- Try it -
Filter the entries for the word "from". Copy each line in which it occurs.

[Start of section]

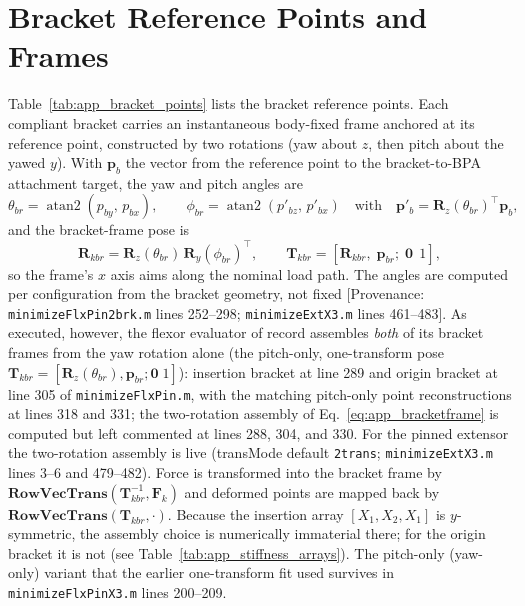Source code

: \section{Bracket Reference Points and Frames}

Table~\ref{tab:app_bracket_points} lists the bracket reference points. Each compliant bracket carries an instantaneous body-fixed frame anchored at its reference point, constructed by two rotations (yaw about $z$, then pitch about the yawed $y$). With $\mathbf{p}_{b}$ the vector from the reference point to the bracket-to-BPA attachment target, the yaw and pitch angles are
\begin{equation}
    \theta_{br} = \operatorname{atan2}(p_{by},\, p_{bx}),
    \qquad
    \phi_{br} = \operatorname{atan2}(p'_{bz},\, p'_{bx})
    \quad\text{with}\quad
    \mathbf{p}'_{b} = \mathbf{R}_{z}(\theta_{br})^{\top}\mathbf{p}_{b},
    \label{eq:app_bracketangles}
\end{equation}
and the bracket-frame pose is
\begin{equation}
    \mathbf{R}_{kbr} = \mathbf{R}_{z}(\theta_{br})\,\mathbf{R}_{y}(\phi_{br})^{\top},
    \qquad
    \mathbf{T}_{kbr} = \left[\mathbf{R}_{kbr},\; \mathbf{p}_{br};\; \mathbf{0}\;\,1\right],
    \label{eq:app_bracketframe}
\end{equation}
so the frame's $x$ axis aims along the nominal load path. The angles are computed per configuration from the bracket geometry, not fixed [Provenance: \texttt{minimizeFlxPin2brk.m} lines 252--298; \texttt{minimizeExtX3.m} lines 461--483]. As executed, however, the flexor evaluator of record assembles \emph{both} of its bracket frames from the yaw rotation alone (the pitch-only, one-transform pose $\mathbf{T}_{kbr} = [\mathbf{R}_{z}(\theta_{br}), \mathbf{p}_{br}; \mathbf{0}\;1]$): insertion bracket at line 289 and origin bracket at line 305 of \texttt{minimizeFlxPin.m}, with the matching pitch-only point reconstructions at lines 318 and 331; the two-rotation assembly of Eq.~\eqref{eq:app_bracketframe} is computed but left commented at lines 288, 304, and 330. For the pinned extensor the two-rotation assembly is live (transMode default \texttt{2trans}; \texttt{minimizeExtX3.m} lines 3--6 and 479--482). Force is transformed into the bracket frame by $\mathbf{RowVecTrans}(\mathbf{T}_{kbr}^{-1}, \mathbf{F}_{k})$ and deformed points are mapped back by $\mathbf{RowVecTrans}(\mathbf{T}_{kbr}, \cdot)$. Because the insertion array $[X_{1},X_{2},X_{1}]$ is $y$-symmetric, the assembly choice is numerically immaterial there; for the origin bracket it is not (see Table~\ref{tab:app_stiffness_arrays}). The pitch-only (yaw-only) variant that the earlier one-transform fit used survives in \texttt{minimizeFlxPinX3.m} lines 200--209.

[End of section]

- Exercise response -
Table~\ref{tab:app_bracket_points} lists the bracket reference points. Each compliant bracket carries an instantaneous body-fixed frame anchored at its reference point, constructed by two rotations (yaw about $z$, then pitch about the yawed $y$). With $\mathbf{p}_{b}$ the vector from the reference point to the bracket-to-BPA attachment target, the yaw and pitch angles are
so the frame's $x$ axis aims along the nominal load path. The angles are computed per configuration from the bracket geometry, not fixed [Provenance: \texttt{minimizeFlxPin2brk.m} lines 252--298; \texttt{minimizeExtX3.m} lines 461--483]. As executed, however, the flexor evaluator of record assembles \emph{both} of its bracket frames from the yaw rotation alone (the pitch-only, one-transform pose $\mathbf{T}_{kbr} = [\mathbf{R}_{z}(\theta_{br}), \mathbf{p}_{br}; \mathbf{0}\;1]$): insertion bracket at line 289 and origin bracket at line 305 of \texttt{minimizeFlxPin.m}, with the matching pitch-only point reconstructions at lines 318 and 331; the two-rotation assembly of Eq.~\eqref{eq:app_bracketframe} is computed but left commented at lines 288, 304, and 330. For the pinned extensor the two-rotation assembly is live (transMode default \texttt{2trans}; \texttt{minimizeExtX3.m} lines 3--6 and 479--482). Force is transformed into the bracket frame by $\mathbf{RowVecTrans}(\mathbf{T}_{kbr}^{-1}, \mathbf{F}_{k})$ and deformed points are mapped back by $\mathbf{RowVecTrans}(\mathbf{T}_{kbr}, \cdot)$. Because the insertion array $[X_{1},X_{2},X_{1}]$ is $y$-symmetric, the assembly choice is numerically immaterial there; for the origin bracket it is not (see Table~\ref{tab:app_stiffness_arrays}). The pitch-only (yaw-only) variant that the earlier one-transform fit used survives in \texttt{minimizeFlxPinX3.m} lines 200--209.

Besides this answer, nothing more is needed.